Both navies had pretty good leaders – Gideon Welles for the North and Stephen Mallory for the South. Interestingly, both navies prepared for a long war from the start – something neither army did. The North had a navy from the beginning – although most of its ships weren’t suitable for the kind of war they would end up fighting. The South’s sole advantage at the start was some of its citizens were officers in the Federal navy and in a position to influence things in the South’s favor – that’s how they ended up with the Merrimack/Virginia and the Norfolk Navy Yard.


The South adopted all the usual strategies of a weaker naval power against a stronger one – coast defense, privateering, blockade running, and technology. Coast defense didn’t work very well – the Confederacy had too much coast to defend and the North had no problem seizing naval bases for the blockade (although seizing port cities became increasingly difficult). The Union Navy deliberately chose Southern sites with poor communications with the interior; it made them easier to defend but harder to use as bases for movement against the interior. One of the mysteries of the war is why the North didn’t make more use of amphibious capabilities – perhaps the early failure of the Peninsula campaign soured Northern strategists. Arguably, of course, a lot of the action in the West was amphibious, with Union troops supported from the rivers rather than the railroads. In some Civil War games I’ve played, the North can make a real mess out of the Southern supply network by conducting an amphibious campaign from the Gulf Coast into Alabama and Georgia; apparently no thought was ever given to that in reality. Perhaps the rivers were not as navigable as the game designers thought.


I learned something I didn’t know about privateering; a warship that seizes an enemy merchant vessel can destroy it or put on a prize crew and send it into a friendly or neutral port; however, a privateer must send a prize into port; if it deliberately destroys a capture it’s a pirate, not a privateer. All those Jack Aubrey and Horatio Hornblower novels and I never learned that. That requirement left the Confederate privateer program dead in the water; since no major power ever recognized the Confederacy as a belligerent their ports were closed to prizes and except at the very start of the war Confederate ports were closed by the blockade.


Blockade running worked fairly well. Most runners got through; a typical voyage earned 67%. (Blockaders got prize money from captures but nobody except admirals got rich off of it; half a prize’s value went into the Navy pension fund; every ship in sight at the capture got an equal share and at a port like Charleston there might be 15 Union ships in visual range; and ordinary seamen and marines on those ships shared 35%. Author William Roberts gives a typical example; the blockade runner Secesh was valued at $17,685.69 but there were 12 Union ships in sight; a lieutenant on one of those ships got $30 in prize money.

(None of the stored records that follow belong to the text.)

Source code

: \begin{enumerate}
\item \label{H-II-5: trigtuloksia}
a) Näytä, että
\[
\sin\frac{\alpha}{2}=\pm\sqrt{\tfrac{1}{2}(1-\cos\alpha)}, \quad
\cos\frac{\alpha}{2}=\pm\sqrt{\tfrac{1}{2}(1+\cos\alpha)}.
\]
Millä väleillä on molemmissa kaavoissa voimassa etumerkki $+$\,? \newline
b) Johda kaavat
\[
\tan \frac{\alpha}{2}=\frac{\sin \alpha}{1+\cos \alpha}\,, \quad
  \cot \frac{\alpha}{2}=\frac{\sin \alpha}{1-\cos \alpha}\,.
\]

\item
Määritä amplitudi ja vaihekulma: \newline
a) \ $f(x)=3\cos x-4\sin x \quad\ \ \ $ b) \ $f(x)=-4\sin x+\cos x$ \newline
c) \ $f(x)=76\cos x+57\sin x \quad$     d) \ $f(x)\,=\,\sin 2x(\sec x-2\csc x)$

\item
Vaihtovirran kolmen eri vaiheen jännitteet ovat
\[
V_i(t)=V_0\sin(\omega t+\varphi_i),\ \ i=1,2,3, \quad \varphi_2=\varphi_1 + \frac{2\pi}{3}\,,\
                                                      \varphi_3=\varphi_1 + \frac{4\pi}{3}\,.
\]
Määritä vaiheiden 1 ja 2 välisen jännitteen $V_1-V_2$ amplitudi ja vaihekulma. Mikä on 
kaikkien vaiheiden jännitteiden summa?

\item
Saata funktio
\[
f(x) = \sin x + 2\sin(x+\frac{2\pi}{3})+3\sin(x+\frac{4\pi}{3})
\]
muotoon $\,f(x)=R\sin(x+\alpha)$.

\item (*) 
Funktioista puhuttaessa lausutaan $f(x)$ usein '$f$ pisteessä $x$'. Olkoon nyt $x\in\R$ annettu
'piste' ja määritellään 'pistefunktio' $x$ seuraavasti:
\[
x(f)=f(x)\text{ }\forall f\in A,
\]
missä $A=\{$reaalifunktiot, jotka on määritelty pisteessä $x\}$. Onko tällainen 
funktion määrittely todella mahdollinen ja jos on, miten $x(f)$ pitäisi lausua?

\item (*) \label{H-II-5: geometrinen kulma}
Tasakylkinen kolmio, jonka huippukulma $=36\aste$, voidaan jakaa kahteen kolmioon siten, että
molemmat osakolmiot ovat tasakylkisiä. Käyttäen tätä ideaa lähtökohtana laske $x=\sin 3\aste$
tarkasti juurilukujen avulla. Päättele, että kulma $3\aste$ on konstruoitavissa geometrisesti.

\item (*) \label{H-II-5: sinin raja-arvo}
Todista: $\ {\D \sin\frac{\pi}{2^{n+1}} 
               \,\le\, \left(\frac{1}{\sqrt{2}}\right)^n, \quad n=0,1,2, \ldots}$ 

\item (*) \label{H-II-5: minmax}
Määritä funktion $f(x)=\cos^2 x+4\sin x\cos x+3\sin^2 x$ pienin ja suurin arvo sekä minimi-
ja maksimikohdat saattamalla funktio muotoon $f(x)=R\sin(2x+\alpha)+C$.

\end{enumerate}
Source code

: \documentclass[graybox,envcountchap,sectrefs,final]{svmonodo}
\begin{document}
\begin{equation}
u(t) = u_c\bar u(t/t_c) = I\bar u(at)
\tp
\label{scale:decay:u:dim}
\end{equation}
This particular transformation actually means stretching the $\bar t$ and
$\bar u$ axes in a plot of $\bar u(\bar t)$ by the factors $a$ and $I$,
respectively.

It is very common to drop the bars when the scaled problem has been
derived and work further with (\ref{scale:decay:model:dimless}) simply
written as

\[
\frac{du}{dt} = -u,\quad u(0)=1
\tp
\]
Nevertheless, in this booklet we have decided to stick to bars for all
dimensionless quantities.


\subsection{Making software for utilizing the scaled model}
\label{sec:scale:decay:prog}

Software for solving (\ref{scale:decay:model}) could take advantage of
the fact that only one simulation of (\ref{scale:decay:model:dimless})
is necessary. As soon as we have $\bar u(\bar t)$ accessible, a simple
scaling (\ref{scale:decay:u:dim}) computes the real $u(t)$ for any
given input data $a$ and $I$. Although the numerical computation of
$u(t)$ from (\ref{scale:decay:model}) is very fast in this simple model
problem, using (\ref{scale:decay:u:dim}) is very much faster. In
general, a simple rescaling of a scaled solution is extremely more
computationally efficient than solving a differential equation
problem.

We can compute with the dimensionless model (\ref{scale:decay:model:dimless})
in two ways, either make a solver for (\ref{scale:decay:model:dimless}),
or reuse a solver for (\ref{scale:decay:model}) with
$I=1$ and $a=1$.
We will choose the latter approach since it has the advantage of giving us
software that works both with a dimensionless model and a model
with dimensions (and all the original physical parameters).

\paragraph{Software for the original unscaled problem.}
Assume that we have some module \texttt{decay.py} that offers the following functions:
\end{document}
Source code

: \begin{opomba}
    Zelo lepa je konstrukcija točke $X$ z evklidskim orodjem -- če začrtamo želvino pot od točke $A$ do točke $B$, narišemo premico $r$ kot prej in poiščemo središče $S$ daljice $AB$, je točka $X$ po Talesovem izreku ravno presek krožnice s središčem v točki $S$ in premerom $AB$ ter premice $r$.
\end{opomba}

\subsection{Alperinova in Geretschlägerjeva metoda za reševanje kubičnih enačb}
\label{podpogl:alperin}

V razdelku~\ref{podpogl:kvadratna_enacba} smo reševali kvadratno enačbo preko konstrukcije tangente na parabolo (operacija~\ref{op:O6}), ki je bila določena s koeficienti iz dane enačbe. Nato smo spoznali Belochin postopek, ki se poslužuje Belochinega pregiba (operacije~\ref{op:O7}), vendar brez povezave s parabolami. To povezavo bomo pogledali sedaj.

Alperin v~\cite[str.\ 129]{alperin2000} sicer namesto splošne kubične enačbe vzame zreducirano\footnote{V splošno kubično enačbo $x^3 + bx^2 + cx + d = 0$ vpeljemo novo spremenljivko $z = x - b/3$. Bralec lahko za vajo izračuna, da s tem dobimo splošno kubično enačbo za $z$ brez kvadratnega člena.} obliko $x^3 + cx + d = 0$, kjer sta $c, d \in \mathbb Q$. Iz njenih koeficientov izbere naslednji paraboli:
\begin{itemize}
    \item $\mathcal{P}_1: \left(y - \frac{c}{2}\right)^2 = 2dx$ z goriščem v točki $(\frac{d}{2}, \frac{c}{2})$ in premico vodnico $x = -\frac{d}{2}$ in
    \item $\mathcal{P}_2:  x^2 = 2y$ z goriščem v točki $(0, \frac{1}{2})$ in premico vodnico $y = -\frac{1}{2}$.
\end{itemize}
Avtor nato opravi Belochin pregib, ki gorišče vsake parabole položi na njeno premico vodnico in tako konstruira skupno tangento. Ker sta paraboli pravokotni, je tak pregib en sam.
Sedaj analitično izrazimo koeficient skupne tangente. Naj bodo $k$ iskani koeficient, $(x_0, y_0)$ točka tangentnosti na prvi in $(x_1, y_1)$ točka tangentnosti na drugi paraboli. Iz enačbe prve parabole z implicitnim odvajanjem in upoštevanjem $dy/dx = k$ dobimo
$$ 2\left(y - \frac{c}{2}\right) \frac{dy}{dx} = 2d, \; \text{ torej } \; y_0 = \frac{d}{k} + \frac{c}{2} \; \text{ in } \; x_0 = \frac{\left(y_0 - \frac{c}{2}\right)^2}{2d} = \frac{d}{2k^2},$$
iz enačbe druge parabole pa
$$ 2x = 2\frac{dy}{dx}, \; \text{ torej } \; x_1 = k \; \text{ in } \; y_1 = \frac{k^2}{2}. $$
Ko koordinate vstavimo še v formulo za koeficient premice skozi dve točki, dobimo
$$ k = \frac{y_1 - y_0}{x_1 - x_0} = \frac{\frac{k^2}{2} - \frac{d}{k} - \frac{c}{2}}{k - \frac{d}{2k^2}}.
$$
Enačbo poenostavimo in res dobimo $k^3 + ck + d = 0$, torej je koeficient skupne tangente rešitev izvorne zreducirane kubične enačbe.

Not that bad by 1863 standards, but not enough to retire on).


The energetics of blockade running favored the runners. The Union blockaders had to conserve coal and kept their fires and steam head relatively low while patrolling; the runners (usually based out of Bermuda or the Bahamas, where cargo had been transshipped) would keep steam at the maximum for the relatively short run into a Confederate port. (Details like this are one of the things that make the book fascinating; I’m sure Gone With The Wind would have interested me a lot more if it had included more on the mechanics of Rhett Butler’s blockade runners and less about his romance with Scarlett O’Hara).


Blockaders and runners eventually almost worked in partnership – most blockade runner crew were British and were working for wages rather than a share of the profits. When captured, they would obligingly sail (or, rather, steam) their ship into the nearest Union port under the direction of one or two Union officers rather than an entire prize crew; they had no incentive to try and recapture the vessel. Once on shore, they would be interned for a few days – rarely as long as 10 – under supervision of the British consul, then released.


At first, most blockade runners were privately owned but eventually the Confederacy recognized the inefficiency of this – the runners preferred high value consumer goods to military stores. Unfortunately even then it remained something of a free-for-all; every bureau in the War Department operated its own blockade runners, as did the Treasury Department, the Navy Department, and most state governments. Things were finally got in hand when it was too late – in 1864 the Confederate Army set up the Bureau of Foreign Supplies and took over all import and export, over the vehement protests of private ship owners.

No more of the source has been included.